For the 44 patients who went on to surgery, the sensitivity, specificity, positive predictive value, negative predictive and overall accuracy of cholescintigraphy was estimated to be 0.92, 0.89, 0.92, 0.89, and 0.91. For U/S, the sensitivity, specificity, positive predictive value, negative predictive and overall accuracy was estimated to be 0.40, 0.89, 0.83, 0.53, and 0.61.
Alobaidi et al.25
Alobaidi et al.25 reviewed data from 117 patients pathologically proven to have acute cholecystitis. Patients were seen in a United States hospital between 1999 and 2002. Patients were stratified into groups depending on which imaging test (U/S, cholescintigraphy) or combination of imaging tests they underwent before surgery. The diagnoses made with each test at the time of exam were used to calculate each test. False-negative U/Ss were reviewed by radiologists, along with 40 true-positive scans from the same group as a control. The review was used to estimate a corrected sensitivity estimate to account for what the authors refer to as limiting factors relating to the date of surgery versus the date of imaging. Criteria used to diagnose acute cholecystitis with U/S included sonographic Murphy's sign, gallbladder wall thickening, pericholecystic fluid, biliary dilatation, and gallbladder hydrops. Diagnosis of acute cholecystitis with cholescintigraphy was based on nonvisualization of the gallbladder three hours after injection of radiotracer or 30 minutes after injection of morphine sulfate. Ninety-seven of the 117 patients had U/S as their initial imaging test. Based on initial diagnosis, the authors reported sensitivity for U/S of 62%. Nine false-negative patients reclassified as true positives upon additional review by radiologists. Based on this reclassification, the sensitivity of U/S was estimated to be 70.4%. The authors estimated the sensitivity of cholescintigraphy to be 90.9%.
Kalimi et al.28
Kalimi et al.28 retrospectively reviewed 132 patients admitted to a United States hospital emergency room with upper quadrant pain between 1996 and 2000. These patients were pathologically proven to have acute cholecystitis. At the time of presentation at the emergency room, patients were tested either by means of cholescintigraphy (n = 28), U/S (n = 28), or both cholescintigraphy and U/S (n = 54).
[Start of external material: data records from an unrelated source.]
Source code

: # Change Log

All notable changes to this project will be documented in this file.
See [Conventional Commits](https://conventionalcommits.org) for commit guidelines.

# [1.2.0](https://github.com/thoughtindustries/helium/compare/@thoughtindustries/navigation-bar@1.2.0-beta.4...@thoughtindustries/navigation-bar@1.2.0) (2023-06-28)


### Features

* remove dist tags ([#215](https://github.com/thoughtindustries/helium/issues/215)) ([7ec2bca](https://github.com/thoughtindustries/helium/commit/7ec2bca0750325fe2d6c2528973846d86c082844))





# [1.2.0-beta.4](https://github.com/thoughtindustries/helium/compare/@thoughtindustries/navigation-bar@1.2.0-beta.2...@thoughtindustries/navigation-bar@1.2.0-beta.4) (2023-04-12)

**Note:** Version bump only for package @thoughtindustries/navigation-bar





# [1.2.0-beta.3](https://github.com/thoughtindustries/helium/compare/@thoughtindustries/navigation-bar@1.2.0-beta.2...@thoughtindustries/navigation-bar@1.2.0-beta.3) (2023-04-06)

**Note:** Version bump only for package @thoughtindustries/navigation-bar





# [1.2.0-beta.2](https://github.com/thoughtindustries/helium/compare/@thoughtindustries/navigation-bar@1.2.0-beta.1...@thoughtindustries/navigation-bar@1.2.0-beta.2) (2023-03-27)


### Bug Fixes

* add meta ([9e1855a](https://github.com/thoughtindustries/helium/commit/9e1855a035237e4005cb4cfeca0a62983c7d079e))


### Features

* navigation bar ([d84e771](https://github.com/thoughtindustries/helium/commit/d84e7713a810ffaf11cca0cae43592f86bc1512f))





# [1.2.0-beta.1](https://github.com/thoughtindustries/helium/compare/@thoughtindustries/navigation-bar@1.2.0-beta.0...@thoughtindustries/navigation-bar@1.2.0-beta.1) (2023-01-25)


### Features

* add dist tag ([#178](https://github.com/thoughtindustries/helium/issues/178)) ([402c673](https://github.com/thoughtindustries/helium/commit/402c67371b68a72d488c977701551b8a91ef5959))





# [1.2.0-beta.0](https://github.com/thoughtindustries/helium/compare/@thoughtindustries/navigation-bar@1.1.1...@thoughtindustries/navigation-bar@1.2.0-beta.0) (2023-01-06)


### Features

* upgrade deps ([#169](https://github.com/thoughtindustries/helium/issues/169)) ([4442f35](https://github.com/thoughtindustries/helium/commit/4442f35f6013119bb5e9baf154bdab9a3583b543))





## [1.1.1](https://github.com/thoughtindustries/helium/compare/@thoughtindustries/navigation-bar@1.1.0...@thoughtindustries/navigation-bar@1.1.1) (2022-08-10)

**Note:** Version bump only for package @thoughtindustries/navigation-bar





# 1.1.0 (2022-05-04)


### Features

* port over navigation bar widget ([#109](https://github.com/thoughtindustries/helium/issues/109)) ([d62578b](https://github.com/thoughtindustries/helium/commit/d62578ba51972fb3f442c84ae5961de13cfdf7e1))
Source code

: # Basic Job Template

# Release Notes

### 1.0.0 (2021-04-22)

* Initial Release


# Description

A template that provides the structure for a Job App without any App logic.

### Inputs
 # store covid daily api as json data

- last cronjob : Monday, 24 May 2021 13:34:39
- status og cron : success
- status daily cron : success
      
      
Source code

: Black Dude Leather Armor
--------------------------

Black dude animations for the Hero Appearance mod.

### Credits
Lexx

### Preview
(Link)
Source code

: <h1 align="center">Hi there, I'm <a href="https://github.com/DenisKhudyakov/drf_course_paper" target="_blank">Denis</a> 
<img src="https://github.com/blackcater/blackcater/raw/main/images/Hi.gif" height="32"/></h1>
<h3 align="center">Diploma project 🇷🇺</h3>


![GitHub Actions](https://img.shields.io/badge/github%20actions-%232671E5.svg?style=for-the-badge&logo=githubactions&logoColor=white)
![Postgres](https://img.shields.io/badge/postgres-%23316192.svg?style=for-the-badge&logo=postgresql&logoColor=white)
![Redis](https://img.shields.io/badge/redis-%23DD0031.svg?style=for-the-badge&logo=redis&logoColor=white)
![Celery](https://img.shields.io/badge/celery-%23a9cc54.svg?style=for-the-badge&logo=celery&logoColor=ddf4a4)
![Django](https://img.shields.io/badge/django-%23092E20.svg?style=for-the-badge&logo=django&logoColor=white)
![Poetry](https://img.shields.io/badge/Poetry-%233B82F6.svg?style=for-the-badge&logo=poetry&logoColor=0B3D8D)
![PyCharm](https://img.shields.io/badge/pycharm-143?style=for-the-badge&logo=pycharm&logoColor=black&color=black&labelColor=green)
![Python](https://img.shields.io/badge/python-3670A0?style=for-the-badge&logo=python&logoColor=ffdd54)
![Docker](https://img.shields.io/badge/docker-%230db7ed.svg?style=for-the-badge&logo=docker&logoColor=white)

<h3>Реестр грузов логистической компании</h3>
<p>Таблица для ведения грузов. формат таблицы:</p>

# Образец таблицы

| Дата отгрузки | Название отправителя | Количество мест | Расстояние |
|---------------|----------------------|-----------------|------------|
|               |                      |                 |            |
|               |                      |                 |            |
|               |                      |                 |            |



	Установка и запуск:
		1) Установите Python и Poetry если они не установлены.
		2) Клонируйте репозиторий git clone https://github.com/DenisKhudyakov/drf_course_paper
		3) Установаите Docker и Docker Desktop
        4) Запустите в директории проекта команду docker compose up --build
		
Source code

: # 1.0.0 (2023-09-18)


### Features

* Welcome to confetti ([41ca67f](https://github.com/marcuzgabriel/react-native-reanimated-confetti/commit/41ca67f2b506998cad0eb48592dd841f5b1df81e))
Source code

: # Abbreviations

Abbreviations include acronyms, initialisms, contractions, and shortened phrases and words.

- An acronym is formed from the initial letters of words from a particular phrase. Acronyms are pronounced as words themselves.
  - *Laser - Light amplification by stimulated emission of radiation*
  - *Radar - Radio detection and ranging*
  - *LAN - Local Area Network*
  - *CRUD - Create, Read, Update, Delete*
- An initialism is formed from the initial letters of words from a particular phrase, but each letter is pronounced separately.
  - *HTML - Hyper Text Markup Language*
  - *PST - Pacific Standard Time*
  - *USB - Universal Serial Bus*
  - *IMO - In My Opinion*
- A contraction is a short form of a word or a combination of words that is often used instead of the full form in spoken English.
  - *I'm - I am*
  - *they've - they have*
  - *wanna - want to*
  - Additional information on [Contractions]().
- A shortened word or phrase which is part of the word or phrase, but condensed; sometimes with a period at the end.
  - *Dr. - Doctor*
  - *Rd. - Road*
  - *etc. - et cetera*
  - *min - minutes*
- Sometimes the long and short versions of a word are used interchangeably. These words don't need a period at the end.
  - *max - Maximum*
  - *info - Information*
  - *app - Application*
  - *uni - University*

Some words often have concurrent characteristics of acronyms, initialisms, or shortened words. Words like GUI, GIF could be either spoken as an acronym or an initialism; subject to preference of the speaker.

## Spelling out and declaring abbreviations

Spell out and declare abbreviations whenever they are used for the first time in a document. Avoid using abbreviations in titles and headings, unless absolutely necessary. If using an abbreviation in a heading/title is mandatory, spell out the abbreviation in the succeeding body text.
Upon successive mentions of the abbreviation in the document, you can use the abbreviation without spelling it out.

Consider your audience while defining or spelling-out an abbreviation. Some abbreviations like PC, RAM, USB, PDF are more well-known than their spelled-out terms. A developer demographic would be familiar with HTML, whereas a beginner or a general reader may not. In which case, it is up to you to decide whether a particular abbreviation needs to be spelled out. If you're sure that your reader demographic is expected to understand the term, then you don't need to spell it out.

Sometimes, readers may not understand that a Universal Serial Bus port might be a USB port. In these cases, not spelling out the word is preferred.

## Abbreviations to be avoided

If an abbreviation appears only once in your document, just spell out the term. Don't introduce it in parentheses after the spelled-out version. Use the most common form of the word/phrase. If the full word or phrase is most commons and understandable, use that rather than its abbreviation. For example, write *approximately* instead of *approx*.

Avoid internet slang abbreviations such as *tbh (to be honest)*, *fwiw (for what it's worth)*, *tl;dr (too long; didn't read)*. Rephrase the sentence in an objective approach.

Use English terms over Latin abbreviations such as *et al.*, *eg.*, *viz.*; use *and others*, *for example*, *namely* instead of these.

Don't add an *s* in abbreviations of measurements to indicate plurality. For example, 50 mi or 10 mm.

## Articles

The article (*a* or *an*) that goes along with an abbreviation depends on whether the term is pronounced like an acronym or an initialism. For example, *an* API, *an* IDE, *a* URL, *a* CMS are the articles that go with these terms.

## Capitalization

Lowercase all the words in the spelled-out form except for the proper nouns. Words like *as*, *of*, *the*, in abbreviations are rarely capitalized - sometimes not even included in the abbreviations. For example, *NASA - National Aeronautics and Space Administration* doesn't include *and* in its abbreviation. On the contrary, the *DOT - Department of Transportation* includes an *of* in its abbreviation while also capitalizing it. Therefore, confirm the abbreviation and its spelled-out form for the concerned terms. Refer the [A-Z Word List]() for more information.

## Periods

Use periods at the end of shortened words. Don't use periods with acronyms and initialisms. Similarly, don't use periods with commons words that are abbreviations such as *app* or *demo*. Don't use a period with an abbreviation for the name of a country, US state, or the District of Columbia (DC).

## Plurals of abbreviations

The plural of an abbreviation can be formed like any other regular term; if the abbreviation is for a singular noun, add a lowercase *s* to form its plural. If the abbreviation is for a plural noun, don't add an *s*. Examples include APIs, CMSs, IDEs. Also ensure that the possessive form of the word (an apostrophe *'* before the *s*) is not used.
Sensitivity for each test or combination of tests was estimated by the number of positive findings at the time of admission. Cholescintigraphy was considered to be positive for acute cholecystitis if there was nonvisualization of the gallbladder despite morphine augmentation. U/S findings considered positive for acute cholecystitis was presence of gallstones along with either wall edema or stone impacted in the gallbladder neck. The authors report the sensitivity of cholescintigraphy and U/S to be 86% (95% CI, 67% to 96%) and 48% (95% CI, 34% to 63%), respectively. The sensitivity for patients undergoing both cholescintigraphy and U/S was 90% (95% CI, 80% to 97%).
Blaivas et al.26
Blaivas et al.26 retrospectively compared findings from U/S and cholescintigraphy in patients suspected of acute cholecystitis. A total of 99 patients presenting at a United States hospital emergency department who received both U/S and cholescintigraphy were included in the study. U/S findings that were considered to be indicative of acute cholecystitis included finding of gallstones with a sonographic Murphy's sign, significant wall thickening greater than 5 mm, pericholecystic fluids, or a combination of these. No gold standard was specified in the study and no estimates of sensitivity or specificity were reported. The authors did report an overall correlation of findings between cholescintigraphy and U/S of 0.74. The authors also reported that U/S diagnosed acute cholecystitis in 38% of the 38 patients diagnosed with cholescintigraphy. Of the 25 patients diagnosed with acute cholecystitis using U/S, 80% were diagnosed positive using cholescintigraphy.